THE PSYCHOLOGY OF THE EMOTIONS
The Association of the Emotions
If the human body has at any time been simultaneously affected by two bodies, whenever the mind afterwards imagines one of them, it will immediately remember the other. But the imaginations of the mind indicate rather the modifications of our body than the nature of external bodies, and therefore if the body, and consequently the mind, has been at any time, simultaneously affected by two emotions, whenever it is afterwards affected by one of them, it will also be affected by the other.
Let the mind be supposed to be affected at the same time by two emotions, its power of action not being increased or diminished by one, while it is increased or diminished by the other. From the preceding proposition it is plain that when the mind is afterwards affected by the first emotion through its true cause, which (by hypothesis) of itself neither increases nor diminishes the mind's power of thinking, it will at the same time be affected by the other emotion, which does increase or diminish that power, that is to say, it will be affected with joy or sorrow; and thus the thing itself will be the cause of joy or of sorrow, not of itself, but accidentally. In the same way it can easily be shown that the same thing may accidentally be the cause of desire.
The fact that we have contemplated a thing with an emotion of joy or sorrow, of which it is not the efficient cause, is a sufficient reason for being able to love or hate it.
We now understand why we love or hate certain things from no cause which is known to us, but merely from sympathy or antipathy, as they say. To this class, too, are to be referred those objects which affect us with joy or sorrow solely because they are somewhat like objects which usually affect us with those emotions.
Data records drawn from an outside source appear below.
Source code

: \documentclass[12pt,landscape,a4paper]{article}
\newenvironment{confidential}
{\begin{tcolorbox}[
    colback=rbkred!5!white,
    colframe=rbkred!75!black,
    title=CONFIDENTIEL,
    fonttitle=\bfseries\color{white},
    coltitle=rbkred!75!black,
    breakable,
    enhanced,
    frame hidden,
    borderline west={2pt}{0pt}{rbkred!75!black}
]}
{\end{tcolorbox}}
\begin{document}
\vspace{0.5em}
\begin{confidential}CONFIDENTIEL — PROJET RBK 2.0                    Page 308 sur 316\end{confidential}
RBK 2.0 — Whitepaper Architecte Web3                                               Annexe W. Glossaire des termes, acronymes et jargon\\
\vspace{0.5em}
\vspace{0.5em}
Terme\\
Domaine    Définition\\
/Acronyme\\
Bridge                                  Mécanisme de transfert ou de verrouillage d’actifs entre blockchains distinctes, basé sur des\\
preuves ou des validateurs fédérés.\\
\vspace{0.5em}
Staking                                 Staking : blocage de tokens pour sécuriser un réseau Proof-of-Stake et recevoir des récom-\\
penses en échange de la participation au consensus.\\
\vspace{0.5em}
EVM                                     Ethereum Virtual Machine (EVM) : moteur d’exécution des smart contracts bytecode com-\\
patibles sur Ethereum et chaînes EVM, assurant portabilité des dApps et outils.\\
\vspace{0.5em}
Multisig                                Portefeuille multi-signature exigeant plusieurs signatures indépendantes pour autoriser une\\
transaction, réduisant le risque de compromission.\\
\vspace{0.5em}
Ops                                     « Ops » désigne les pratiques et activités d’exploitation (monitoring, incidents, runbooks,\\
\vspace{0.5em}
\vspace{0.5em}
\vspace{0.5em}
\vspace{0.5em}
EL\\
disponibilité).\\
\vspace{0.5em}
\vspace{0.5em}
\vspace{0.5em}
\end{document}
I know indeed that the writers who first introduced the words "Sympathy" and "Antipathy" desired thereby to signify certain hidden qualities of things, but nevertheless I believe that we shall be permitted to understand by those names qualities which are plain and well known.
Anything may be accidentally the cause either of hope or fear. Things which are accidentally the causes either of hope or fear are called good or evil omens. In so far as the omens are the cause of hope and fear are they the cause of joy or of sorrow, and consequently so far do we love them or hate them, and endeavor to use them as means to obtain those things for which we hope, or to remove them as obstacles or causes of fear. Our natural constitution, too, is such that we easily believe the things we hope for, and believe with difficulty those we fear, and we think too much of the former and too little of the latter. Thus have superstitions arisen, by which men are everywhere disquieted. I do not consider it worth while to go any further, and to explain here all those vacillations of mind which arise from hope and fear, since it follows from the definition alone of these emotions that hope cannot exist without fear, nor fear without hope.
If we imagine a certain thing to possess something which resembles an object which usually affects the mind with joy or sorrow, although the quality in which the thing resembles the object is not the efficient cause of these emotions, we shall nevertheless, by virtue of the resemblance alone, love or hate the thing.
If we have been affected with joy or sorrow by any one who belongs to a class or nation different from our own, and if our joy or sorrow is accompanied with the idea of this person as its cause, under the common name of his class or nation, we shall not love or hate him merely, but the whole of the class or nation to which he belongs.